This article takes 8 min to read

What is a Child Rights Approach?

Children on the Edge is a Child Rights organisation, but what does that mean? What does a child rights organisation do?​ What does it mean to have a Child Rights Approach? We explain how this works in practice. 

Children on the Edge adopt a rights based approach in all our work. We are guided by a UN treaty called The Convention for the Rights of the Child. This convention is a promise, made in 1989, by governments across the world, to do everything in their power to protect and promote children’s rights to survive and thrive, to learn and grow, to make their voices heard and to reach their full potential.

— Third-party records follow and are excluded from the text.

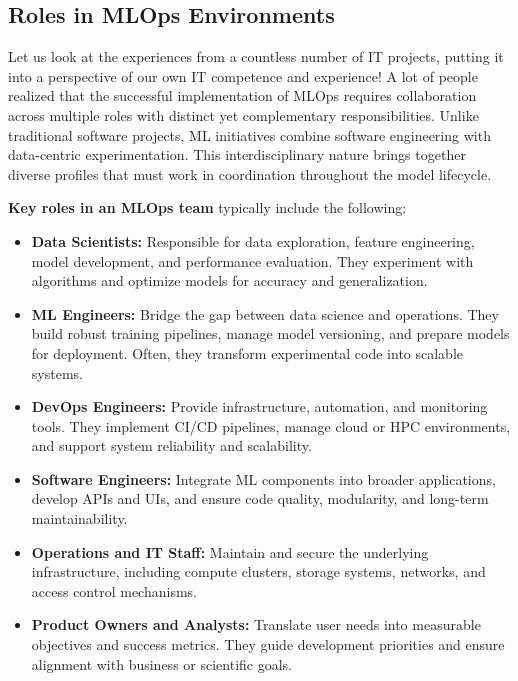 \subsection{Roles in MLOps Environments}

Let us look at the experiences from a countless number of IT projects, putting it into a perspective of our own IT competence and experience! A lot of people realized that the successful implementation of MLOps requires collaboration across multiple roles with distinct yet complementary responsibilities. Unlike traditional software projects, ML initiatives combine software engineering with data-centric experimentation. This interdisciplinary nature brings together diverse profiles that must work in coordination throughout the model lifecycle.


\noindent
\textbf{Key roles in an MLOps team} typically include the following:

\begin{itemize}
	\item \textbf{Data Scientists:} 
	Responsible for data exploration, feature engineering, model development, and performance evaluation. They experiment with algorithms and optimize models for accuracy and generalization.
	
	\item \textbf{ML Engineers:} 
	Bridge the gap between data science and operations. They build robust training pipelines, manage model versioning, and prepare models for deployment. Often, they transform experimental code into scalable systems.
	
	\item \textbf{DevOps Engineers:} 
	Provide infrastructure, automation, and monitoring tools. They implement CI/CD pipelines, manage cloud or HPC environments, and support system reliability and scalability.
	
	\item \textbf{Software Engineers:} 
	Integrate ML components into broader applications, develop APIs and UIs, and ensure code quality, modularity, and long-term maintainability.
	
	\item \textbf{Operations and IT Staff:} 
	Maintain and secure the underlying infrastructure, including compute clusters, storage systems, networks, and access control mechanisms.

	\item \textbf{Product Owners and Analysts:} 
	Translate user needs into measurable objectives and success metrics. They guide development priorities and ensure alignment with business or scientific goals.
\end{itemize}

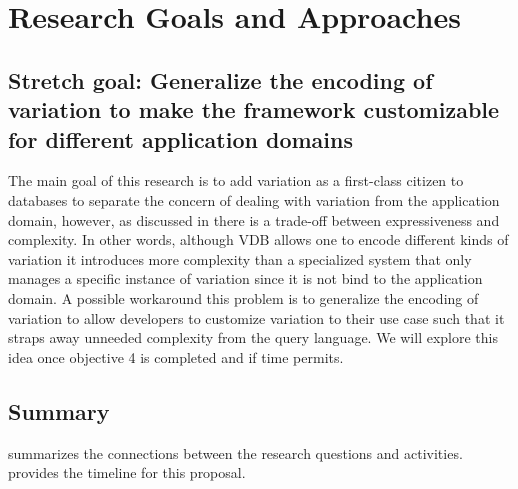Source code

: \section{Research Goals and Approaches}
\label{sec:goals}







\subsection{Stretch goal: Generalize the encoding of variation to make the framework
customizable for different application domains}
\label{sec:ro5}

The main goal of this research is to add variation as a first-class citizen to 
databases to separate the concern of dealing with variation from the application
domain, however, as discussed in  there is a trade-off between 
 expressiveness and complexity. In other words, although VDB allows 
one to encode different kinds of variation it introduces more complexity than a
specialized system that only manages a specific instance of variation
since it is not bind to the application domain. 
A possible workaround this problem is to generalize the encoding of
variation to allow developers to customize variation to their use case such 
that it straps away unneeded complexity from the query language. We will 
explore this idea once objective 4 is completed and if time permits. 

\subsection{Summary}
\label{sec:sum}

 summarizes the connections between the research questions and activities.
 provides the timeline for this proposal.


\begin{figure}
\label{fig:conn}
\end{figure}

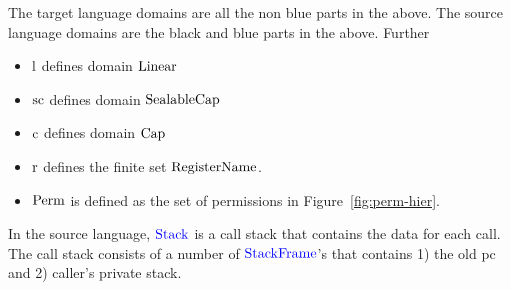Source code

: \documentclass[a4paper]{article}
\begin{document}
The target language domains are all the non blue parts in the above. The source language domains are the black and blue parts in the above. Further
\begin{itemize}
\item $\mathrm{l}$ defines domain $\mathrm{Linear}$
\item $\mathrm{sc}$ defines domain $\mathrm{SealableCap}$
\item $\mathrm{c}$ defines domain $\mathrm{Cap}$
\item $\mathrm{r}$ defines the finite set $\mathrm{RegisterName}$. 
\item $\mathrm{Perm}$ is defined as the set of permissions in Figure~\ref{fig:perm-hier}.
\end{itemize}

In the source language, ${\color{blue} \mathrm{Stack}}$ is a call stack that contains the data for each call. The call stack consists of a number of ${\color{blue} \mathrm{StackFrame}}$'s that contains 1) the old pc and 2) caller's private stack.
\end{document}
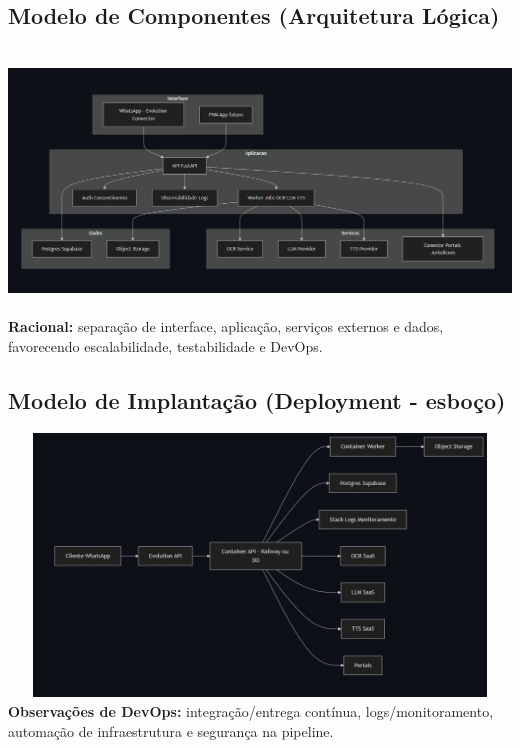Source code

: \documentclass{article}
\begin{document}
\subsection{Modelo de Componentes (Arquitetura Lógica)}
\includegraphics[width=1.3\textwidth,height=7cm,keepaspectratio]{images/Modelo-de-Componentes.jpg}
\textbf{Racional:} separação de interface, aplicação, serviços externos e dados, favorecendo escalabilidade, testabilidade e DevOps.

\subsection{Modelo de Implantação (Deployment - esboço)}
\includegraphics[width=1.4\textwidth,height=7cm,keepaspectratio]{images/Modelo-de-Implantacao.jpg}
\textbf{Observações de DevOps: } integração/entrega contínua, logs/monitoramento, automação de infraestrutura e segurança na pipeline.
\end{document}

There are many different types of child rights organisations dedicated to ensuring that all children are able to realise their rights - from the right to food and housing, to protection from abuse, to education, or to freedom of expression, amongst others. 

Some child rights organisations work directly with affected communities by providing services like education or healthcare. Others focus on campaigning, advocacy and lobbying to influence policies around the rights of children, by tackling issues like child marriage or promoting gender equality. 

We know that children in marginalised communities often face abuse, exploitation, exclusion, neglect and even death; and their plight is often seen to be too challenging to tackle. It’s these children that we work to support. We currently work with more than 17,000 children in Bangladesh, India, Uganda, Myanmar, Ukraine and Afghanistan. 

Our mission is to create conditions in which every marginalised child can flourish and thrive no matter where they live and irrespective of the challenging circumstances they face. 

We place children at the heart of everything we do by working hand-in-hand with local communities to restore hope, dignity, and justice; and to actively involve everyone in creating transformation.

By working alongside communities, we design programs tailored to their specific needs and circumstances using our 30 years of experience. This has enabled us to transform the lives of children facing some of the most challenging circumstances, by co-creating protective, nurturing environments in which they can safely live, play, learn, and grow.

 When we began, in 1990, the children on the edge we served were those incarcerated and forgotten in Romanian orphanages.  Today, the “edge” takes us into refugee camps, slums, and warzones where we support Rohingya, Congolese, and Syrian refugee children, and those facing internal displacement, caste discrimination, poverty, and exploitation. 

The geography and circumstances may be different tomorrow, but we’re always ready to go — by invitation only— into marginalised communities where children are affected by poverty, displacement, conflict, and persecution. By creating protective environments that generate hope, life, colour and fun, we enable children to realise their rights. ​

OUR CHILD RIGHTS APPROACH

Our Child Rights Approach is holistic, multi-layered, and guided by the UN Convention on the Rights of the Child (CRC). We place children centre stage by encouraging them to know their worth, to understand their rights, and to be active agents in shaping their own futures.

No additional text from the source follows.